Algumas pessoas tendem a acreditar que ocorrências passadas poderiam influenciar resultados futuros e, assim, apostam nas dezenas mais sorteadas de todos os tempos (na ordem, 10 – 05 – 53 – 04 – 23 – 54).
Outras enxergam combinações místicas de resultados. Por exemplo, em junho de 2018, pela primeira vez na história os seis números sorteados pertenciam à mesma dezena: 50 – 51 – 56 – 57 – 58 – 59. Em fevereiro de 2015, um sorteio resultou nos números 01 – 02 – 27 – 28 – 46 – 47.
– Hummm, e o que estes números querem dizer?
Nada, nothing, nichts; absolutamente coisa alguma.
Cada número tem exatamente a mesma probabilidade de ser sorteado a cada rodada, o que significa que as chances do resultado ser 11 – 16 – 24 – 35 – 44 – 58 são exatamente as mesmas de 1 – 2 – 3 – 4 – 5 – 6, combinação, aliás, que nunca foi sorteada:
A propósito, a combinação anterior de exemplo tampouco foi sorteada:
Se o resultado de toda esta matemática é, nada mais nada menos, fruto do puro acaso, ou, como se isto pudesse ser quantificado, em ‘sorte’, por que as pessoas apostam?

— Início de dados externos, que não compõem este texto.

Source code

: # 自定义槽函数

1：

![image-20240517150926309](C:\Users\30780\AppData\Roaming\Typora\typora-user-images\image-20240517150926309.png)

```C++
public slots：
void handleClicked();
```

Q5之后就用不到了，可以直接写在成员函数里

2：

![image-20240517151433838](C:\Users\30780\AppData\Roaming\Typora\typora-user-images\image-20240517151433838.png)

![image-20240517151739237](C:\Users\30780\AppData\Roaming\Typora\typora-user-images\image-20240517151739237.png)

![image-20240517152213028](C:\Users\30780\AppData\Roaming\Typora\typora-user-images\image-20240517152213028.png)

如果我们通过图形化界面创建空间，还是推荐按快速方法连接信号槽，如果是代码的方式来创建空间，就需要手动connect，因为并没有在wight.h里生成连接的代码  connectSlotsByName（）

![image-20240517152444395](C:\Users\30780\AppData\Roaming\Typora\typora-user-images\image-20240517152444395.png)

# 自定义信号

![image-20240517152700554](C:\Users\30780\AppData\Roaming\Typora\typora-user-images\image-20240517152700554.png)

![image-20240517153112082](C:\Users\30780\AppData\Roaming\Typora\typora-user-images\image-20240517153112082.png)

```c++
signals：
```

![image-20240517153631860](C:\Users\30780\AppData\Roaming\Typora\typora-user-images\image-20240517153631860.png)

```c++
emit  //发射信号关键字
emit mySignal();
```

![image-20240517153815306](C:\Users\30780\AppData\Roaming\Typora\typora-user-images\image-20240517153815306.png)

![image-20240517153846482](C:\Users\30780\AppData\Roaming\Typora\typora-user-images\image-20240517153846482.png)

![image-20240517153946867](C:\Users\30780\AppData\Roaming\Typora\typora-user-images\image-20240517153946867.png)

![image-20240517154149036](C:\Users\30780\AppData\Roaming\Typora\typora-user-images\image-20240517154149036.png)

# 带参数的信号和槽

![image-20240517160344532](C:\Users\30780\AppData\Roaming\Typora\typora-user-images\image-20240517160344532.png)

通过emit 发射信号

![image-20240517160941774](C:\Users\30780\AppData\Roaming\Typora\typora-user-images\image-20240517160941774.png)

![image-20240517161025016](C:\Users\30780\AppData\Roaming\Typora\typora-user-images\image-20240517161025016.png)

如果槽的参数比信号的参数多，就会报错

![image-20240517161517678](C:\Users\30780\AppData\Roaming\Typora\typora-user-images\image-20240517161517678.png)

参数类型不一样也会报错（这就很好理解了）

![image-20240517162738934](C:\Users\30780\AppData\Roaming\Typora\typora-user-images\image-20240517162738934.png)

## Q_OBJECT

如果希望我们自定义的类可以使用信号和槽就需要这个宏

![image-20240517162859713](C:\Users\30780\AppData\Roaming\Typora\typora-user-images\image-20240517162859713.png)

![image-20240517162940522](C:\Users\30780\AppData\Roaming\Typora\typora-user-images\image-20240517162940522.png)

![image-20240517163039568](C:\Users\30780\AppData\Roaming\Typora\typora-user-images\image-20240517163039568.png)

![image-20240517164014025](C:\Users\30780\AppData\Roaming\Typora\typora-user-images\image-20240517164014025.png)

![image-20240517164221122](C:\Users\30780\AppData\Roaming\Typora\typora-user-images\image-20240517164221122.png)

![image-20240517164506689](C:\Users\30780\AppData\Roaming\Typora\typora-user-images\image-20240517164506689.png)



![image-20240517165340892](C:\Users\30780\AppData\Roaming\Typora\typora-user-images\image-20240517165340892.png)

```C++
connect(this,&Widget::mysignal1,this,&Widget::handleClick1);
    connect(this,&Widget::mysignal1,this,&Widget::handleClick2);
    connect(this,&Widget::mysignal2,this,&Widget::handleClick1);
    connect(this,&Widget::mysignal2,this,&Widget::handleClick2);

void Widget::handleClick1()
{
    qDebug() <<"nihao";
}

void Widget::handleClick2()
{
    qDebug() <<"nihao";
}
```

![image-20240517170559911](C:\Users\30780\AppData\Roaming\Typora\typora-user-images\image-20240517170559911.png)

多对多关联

Um estudo de 2013, publicado no periódico científico International Gambling Studies, compilou cinco motivos principais porque pessoas se enveredam em jogos de azar (ou “jogos de sorte”, cada um, cada um :)). Em tradução livre, o artigo “Why people gamble: a model with five motivational dimensions“, coloca como motivos para apostar:
- O sonho do grande prêmio: a projeção emocional do ganho;
- Recompensas sociais: jogo entre amigos, competindo, colaborando ou ostentando um comportamento de risco;
- Desafio intelectual: para casos onde há variáveis técnicas e/ou de habilidade para o ganho, além da pura sorte, como caso do jogo de Poker, por exemplo;
- Alteração de humor: jogos que despertam excitação e expectativa imediata, como em um Bingo;
- Chance de vencer: a real expectativa de ganho.
Destes, gostaria de destacar a diferença entre o primeiro – “sonho do grande prêmio” – e o quinto – “chance de vencer“. Enquanto este último desperta no jogador a real esperança sobre o ganho, ou seja, a aposta é feita com a expectativa sólida em vencer, independente das probabilidades matemáticas envolvidas nisto, o primeiro considera a sensação de prazer na projeção da expectativa de ganho. E isto, para mim, é o mais interessante!
Nas palavras do autor do estudo, “o jogador tem prazer na fantasia em se tornar rico…. Na Suécia, por exemplo, algumas pessoas compram bilhetes de premiação instantânea (nota minha: aqui chamamos de ‘raspadinha’) e ficam com eles guardados no bolso sem raspá-los, o que permite com que o indivíduo reforce o pensamento indulgente de que aquele bilhete pode valer 10 milhões e mudar sua vida.”.
Sonha-se com uma vida livre de preocupações financeiras, imagina-se quais seriam as primeiras ações após conferir o resultado vencedor, alimenta-se uma sensação de escapismo da realidade com a projeção da mudança; este é o prêmio da loteria para aqueles motivados pelo sonho do grande prêmio: a sensação (ainda que ilusória e transitória) de plenitude durante os momentos em que fantasia com a realidade alternativa que tantos milhões lhe proporcionariam.
Nas palavras jocosas de um amigo meu, psicólogo, “pra se sentir bem, R$ 3,50 por uma aposta é mais barato que uma sessão de terapia” – e posso imaginar escrevendo o próximo texto tomando um gin em Bali.